▶ What you will do: The reply should return the data in full, exactly as written.

Input START

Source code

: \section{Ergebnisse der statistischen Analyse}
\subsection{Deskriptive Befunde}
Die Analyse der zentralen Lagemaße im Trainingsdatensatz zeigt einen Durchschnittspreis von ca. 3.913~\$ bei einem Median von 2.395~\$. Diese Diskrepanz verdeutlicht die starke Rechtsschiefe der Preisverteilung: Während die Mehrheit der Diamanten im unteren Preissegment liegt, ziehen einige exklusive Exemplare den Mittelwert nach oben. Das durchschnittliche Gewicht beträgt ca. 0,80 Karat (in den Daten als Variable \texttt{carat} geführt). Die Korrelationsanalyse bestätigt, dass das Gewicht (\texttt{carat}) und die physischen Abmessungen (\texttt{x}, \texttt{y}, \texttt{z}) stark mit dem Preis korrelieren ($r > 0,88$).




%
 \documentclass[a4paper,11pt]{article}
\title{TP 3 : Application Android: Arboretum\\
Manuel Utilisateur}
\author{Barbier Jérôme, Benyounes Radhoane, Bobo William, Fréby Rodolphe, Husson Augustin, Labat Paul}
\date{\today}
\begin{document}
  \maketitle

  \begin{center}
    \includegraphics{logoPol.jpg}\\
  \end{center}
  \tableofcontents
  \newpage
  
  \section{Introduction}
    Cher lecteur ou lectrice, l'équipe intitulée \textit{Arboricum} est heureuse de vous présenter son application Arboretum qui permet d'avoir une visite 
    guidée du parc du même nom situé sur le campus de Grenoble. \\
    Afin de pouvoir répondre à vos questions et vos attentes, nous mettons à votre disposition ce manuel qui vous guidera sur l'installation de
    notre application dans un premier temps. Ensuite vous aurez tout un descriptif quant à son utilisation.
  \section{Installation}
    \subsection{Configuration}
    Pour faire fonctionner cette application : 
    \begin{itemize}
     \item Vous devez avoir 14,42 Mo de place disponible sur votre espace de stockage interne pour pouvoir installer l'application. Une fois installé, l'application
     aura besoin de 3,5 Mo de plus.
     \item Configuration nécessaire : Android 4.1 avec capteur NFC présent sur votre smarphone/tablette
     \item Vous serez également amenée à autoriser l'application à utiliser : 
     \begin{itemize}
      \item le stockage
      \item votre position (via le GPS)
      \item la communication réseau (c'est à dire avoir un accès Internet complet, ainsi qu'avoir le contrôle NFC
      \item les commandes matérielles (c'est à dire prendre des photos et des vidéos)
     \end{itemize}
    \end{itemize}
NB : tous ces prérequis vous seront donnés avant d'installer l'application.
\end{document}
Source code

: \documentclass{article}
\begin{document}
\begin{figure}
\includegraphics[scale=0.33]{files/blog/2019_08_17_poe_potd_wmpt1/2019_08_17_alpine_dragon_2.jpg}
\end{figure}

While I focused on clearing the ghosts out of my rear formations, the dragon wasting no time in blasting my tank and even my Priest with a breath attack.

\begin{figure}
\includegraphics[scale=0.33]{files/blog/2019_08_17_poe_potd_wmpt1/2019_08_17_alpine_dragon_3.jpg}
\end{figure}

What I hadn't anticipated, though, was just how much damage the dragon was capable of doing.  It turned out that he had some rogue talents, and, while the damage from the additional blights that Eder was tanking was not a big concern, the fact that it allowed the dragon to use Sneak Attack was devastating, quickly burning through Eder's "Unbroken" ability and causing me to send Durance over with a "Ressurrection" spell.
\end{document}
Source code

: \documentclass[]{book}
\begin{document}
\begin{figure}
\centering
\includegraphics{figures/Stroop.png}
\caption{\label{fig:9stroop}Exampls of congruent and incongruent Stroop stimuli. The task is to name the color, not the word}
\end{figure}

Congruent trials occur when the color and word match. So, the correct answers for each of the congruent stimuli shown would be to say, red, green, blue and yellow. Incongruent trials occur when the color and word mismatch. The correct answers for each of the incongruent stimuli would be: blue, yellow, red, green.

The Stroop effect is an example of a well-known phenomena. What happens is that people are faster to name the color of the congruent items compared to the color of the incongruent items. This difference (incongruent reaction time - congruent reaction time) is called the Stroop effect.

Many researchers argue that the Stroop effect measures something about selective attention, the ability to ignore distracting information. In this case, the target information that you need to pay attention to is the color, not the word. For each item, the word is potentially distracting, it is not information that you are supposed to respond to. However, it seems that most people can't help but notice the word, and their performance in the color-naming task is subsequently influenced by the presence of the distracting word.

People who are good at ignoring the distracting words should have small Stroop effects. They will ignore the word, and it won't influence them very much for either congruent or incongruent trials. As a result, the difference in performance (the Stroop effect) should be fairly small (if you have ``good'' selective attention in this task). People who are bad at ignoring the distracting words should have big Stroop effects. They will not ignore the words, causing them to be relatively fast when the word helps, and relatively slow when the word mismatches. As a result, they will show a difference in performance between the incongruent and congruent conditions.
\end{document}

Input END

▶ Answer section:
Source code

: \section{Ergebnisse der statistischen Analyse}
\subsection{Deskriptive Befunde}
Die Analyse der zentralen Lagemaße im Trainingsdatensatz zeigt einen Durchschnittspreis von ca. 3.913~\$ bei einem Median von 2.395~\$. Diese Diskrepanz verdeutlicht die starke Rechtsschiefe der Preisverteilung: Während die Mehrheit der Diamanten im unteren Preissegment liegt, ziehen einige exklusive Exemplare den Mittelwert nach oben. Das durchschnittliche Gewicht beträgt ca. 0,80 Karat (in den Daten als Variable \texttt{carat} geführt). Die Korrelationsanalyse bestätigt, dass das Gewicht (\texttt{carat}) und die physischen Abmessungen (\texttt{x}, \texttt{y}, \texttt{z}) stark mit dem Preis korrelieren ($r > 0,88$).




%
 \documentclass[a4paper,11pt]{article}
\title{TP 3 : Application Android: Arboretum\\
Manuel Utilisateur}
\author{Barbier Jérôme, Benyounes Radhoane, Bobo William, Fréby Rodolphe, Husson Augustin, Labat Paul}
\date{\today}
\begin{document}
  \maketitle

  \begin{center}
    \includegraphics{logoPol.jpg}\\
  \end{center}
  \tableofcontents
  \newpage
  
  \section{Introduction}
    Cher lecteur ou lectrice, l'équipe intitulée \textit{Arboricum} est heureuse de vous présenter son application Arboretum qui permet d'avoir une visite 
    guidée du parc du même nom situé sur le campus de Grenoble. \\
    Afin de pouvoir répondre à vos questions et vos attentes, nous mettons à votre disposition ce manuel qui vous guidera sur l'installation de
    notre application dans un premier temps. Ensuite vous aurez tout un descriptif quant à son utilisation.
  \section{Installation}
    \subsection{Configuration}
    Pour faire fonctionner cette application : 
    \begin{itemize}
     \item Vous devez avoir 14,42 Mo de place disponible sur votre espace de stockage interne pour pouvoir installer l'application. Une fois installé, l'application
     aura besoin de 3,5 Mo de plus.
     \item Configuration nécessaire : Android 4.1 avec capteur NFC présent sur votre smarphone/tablette
     \item Vous serez également amenée à autoriser l'application à utiliser : 
     \begin{itemize}
      \item le stockage
      \item votre position (via le GPS)
      \item la communication réseau (c'est à dire avoir un accès Internet complet, ainsi qu'avoir le contrôle NFC
      \item les commandes matérielles (c'est à dire prendre des photos et des vidéos)
     \end{itemize}
    \end{itemize}
NB : tous ces prérequis vous seront donnés avant d'installer l'application.
\end{document}
Source code

: \documentclass{article}
\begin{document}
\begin{figure}
\includegraphics[scale=0.33]{files/blog/2019_08_17_poe_potd_wmpt1/2019_08_17_alpine_dragon_2.jpg}
\end{figure}

While I focused on clearing the ghosts out of my rear formations, the dragon wasting no time in blasting my tank and even my Priest with a breath attack.

\begin{figure}
\includegraphics[scale=0.33]{files/blog/2019_08_17_poe_potd_wmpt1/2019_08_17_alpine_dragon_3.jpg}
\end{figure}

What I hadn't anticipated, though, was just how much damage the dragon was capable of doing.  It turned out that he had some rogue talents, and, while the damage from the additional blights that Eder was tanking was not a big concern, the fact that it allowed the dragon to use Sneak Attack was devastating, quickly burning through Eder's "Unbroken" ability and causing me to send Durance over with a "Ressurrection" spell.
\end{document}
Source code

: \documentclass[]{book}
\begin{document}
\begin{figure}
\centering
\includegraphics{figures/Stroop.png}
\caption{\label{fig:9stroop}Exampls of congruent and incongruent Stroop stimuli. The task is to name the color, not the word}
\end{figure}

Congruent trials occur when the color and word match. So, the correct answers for each of the congruent stimuli shown would be to say, red, green, blue and yellow. Incongruent trials occur when the color and word mismatch. The correct answers for each of the incongruent stimuli would be: blue, yellow, red, green.

The Stroop effect is an example of a well-known phenomena. What happens is that people are faster to name the color of the congruent items compared to the color of the incongruent items. This difference (incongruent reaction time - congruent reaction time) is called the Stroop effect.

Many researchers argue that the Stroop effect measures something about selective attention, the ability to ignore distracting information. In this case, the target information that you need to pay attention to is the color, not the word. For each item, the word is potentially distracting, it is not information that you are supposed to respond to. However, it seems that most people can't help but notice the word, and their performance in the color-naming task is subsequently influenced by the presence of the distracting word.

People who are good at ignoring the distracting words should have small Stroop effects. They will ignore the word, and it won't influence them very much for either congruent or incongruent trials. As a result, the difference in performance (the Stroop effect) should be fairly small (if you have ``good'' selective attention in this task). People who are bad at ignoring the distracting words should have big Stroop effects. They will not ignore the words, causing them to be relatively fast when the word helps, and relatively slow when the word mismatches. As a result, they will show a difference in performance between the incongruent and congruent conditions.
\end{document}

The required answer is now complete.